As we moved out through the town it was empty in the rain and the dark except for columns of troops and guns that were going through the main street. There were many trucks too and some carts going through on other streets and converging on the main road. When we were out past the tanneries onto the main road the troops, the motor trucks, the horse-drawn carts and the guns were in one wide slow-moving column. We moved slowly but steadily in the rain, the radiator cap of our car almost against the tailboard of a truck that was loaded high, the load covered with wet canvas. Then the truck stopped. The whole column was stopped. It started again and we went a little farther, then stopped. I got out and walked ahead, going between the trucks and carts and under the wet necks of the horses. The block was farther ahead. I left the road, crossed the ditch on a footboard and walked along the field beyond the ditch. I could see the stalled column between the trees in the rain as I went forward across from it in the field. I went about a mile. The column did not move, although, on the other side beyond the stalled vehicles I could see the troops moving. I went back to the cars. This block might extend as far as Udine. Piani was asleep over the wheel. I climbed up beside him and went to sleep too. Several hours later I heard the truck ahead of us grinding into gear. I woke Piani and we started, moving a few yards, then stopping, then going on again. It was still raining.

The column stalled again in the night and did not start. I got down and went back to see Aymo and Bonello. Bonello had two sergeants of engineers on the seat of his car with him. They stiffened when I came up.

“They were left to do something to a bridge,” Bonello said. “They can’t find their unit so I gave them a ride.”

“With the Sir Lieutenant’s permission.”

“With permission,” I said.

“The lieutenant is an American,” Bonello said. “He’ll give anybody a ride.”

One of the sergeants smiled. The other asked Bonello if I was an Italian from North or South America.

“He’s not an Italian. He’s North American English.”

The sergeants were polite but did not believe it. I left them and went back to Aymo. He had two girls on the seat with him and was sitting back in the corner and smoking.

“Barto, Barto,” I said. He laughed.

“Talk to them, Tenente,” he said. “I can’t understand them. Hey!” He put his hand on the girl’s thigh and squeezed it in a friendly way. The girl drew her shawl tight around her and pushed his hand away. “Hey!” he said. “Tell the Tenente your name and what you’re doing here.”

The girl looked at me fiercely. The other girl kept her eyes down. The girl who looked at me said something in a dialect I could not understand a word of. She was plump and dark and looked about sixteen.

“Sorella?” I asked and pointed at the other girl.

She nodded her head and smiled.

“All right,” I said and patted her knee. I felt her stiffen away when I touched her.
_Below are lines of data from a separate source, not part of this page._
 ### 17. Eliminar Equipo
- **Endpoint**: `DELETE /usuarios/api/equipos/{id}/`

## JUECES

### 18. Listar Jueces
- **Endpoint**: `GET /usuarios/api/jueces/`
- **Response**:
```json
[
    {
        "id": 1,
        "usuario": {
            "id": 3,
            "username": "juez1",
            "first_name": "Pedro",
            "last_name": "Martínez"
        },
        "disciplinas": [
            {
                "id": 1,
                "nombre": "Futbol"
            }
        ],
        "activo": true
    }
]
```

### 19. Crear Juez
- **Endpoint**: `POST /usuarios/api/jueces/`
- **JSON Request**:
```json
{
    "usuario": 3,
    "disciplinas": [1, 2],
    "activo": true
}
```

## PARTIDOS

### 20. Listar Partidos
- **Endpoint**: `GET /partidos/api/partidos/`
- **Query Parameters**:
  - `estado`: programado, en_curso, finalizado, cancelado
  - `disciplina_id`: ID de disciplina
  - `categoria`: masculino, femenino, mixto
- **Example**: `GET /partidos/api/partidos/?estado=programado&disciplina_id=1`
The sister never looked up. She looked perhaps a year younger. Aymo put his hand on the elder girl’s thigh and she pushed it away. He laughed at her.

“Good man,” he pointed at himself. “Good man,” he pointed at me. “Don’t you worry.” The girl looked at him fiercely. The pair of them were like two wild birds.
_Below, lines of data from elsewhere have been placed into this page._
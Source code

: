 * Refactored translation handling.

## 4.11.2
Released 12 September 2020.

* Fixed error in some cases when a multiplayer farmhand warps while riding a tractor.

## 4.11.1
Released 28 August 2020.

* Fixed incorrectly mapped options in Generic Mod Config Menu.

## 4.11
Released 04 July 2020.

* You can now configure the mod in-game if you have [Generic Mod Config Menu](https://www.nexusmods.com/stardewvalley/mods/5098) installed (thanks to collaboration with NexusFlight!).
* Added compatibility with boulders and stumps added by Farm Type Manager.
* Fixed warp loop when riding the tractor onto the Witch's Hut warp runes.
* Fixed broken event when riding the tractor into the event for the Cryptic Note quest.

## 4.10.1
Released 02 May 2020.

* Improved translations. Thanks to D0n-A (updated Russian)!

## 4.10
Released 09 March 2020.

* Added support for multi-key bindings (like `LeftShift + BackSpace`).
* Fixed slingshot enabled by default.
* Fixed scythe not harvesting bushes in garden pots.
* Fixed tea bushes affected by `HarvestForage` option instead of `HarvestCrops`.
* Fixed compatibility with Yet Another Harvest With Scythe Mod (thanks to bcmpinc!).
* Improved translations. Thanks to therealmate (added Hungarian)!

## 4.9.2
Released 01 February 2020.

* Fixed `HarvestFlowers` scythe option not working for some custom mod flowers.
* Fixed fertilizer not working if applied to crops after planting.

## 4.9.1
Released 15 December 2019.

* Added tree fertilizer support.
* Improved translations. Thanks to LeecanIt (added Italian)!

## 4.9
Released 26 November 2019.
“What does she ride with me for if she doesn’t like me?” Aymo asked. “They got right up in the car the minute I motioned to them.” He turned to the girl. “Don’t worry,” he said. “No danger of –,” using the vulgar word. “No place for –.” I could see she understood the word and that was all. Her eyes looked at him very scared. She pulled the shawl tight. “Car all full,” Aymo said. “No danger of —- . No place for –.” Every time he said the word the girl stiffened a little. Then sitting stiffly and looking at him she began to cry. I saw her lips working and then tears came down her plump cheeks. Her sister, not looking up, took her hand and they sat there together. The older one, who had been so fierce, began to sob.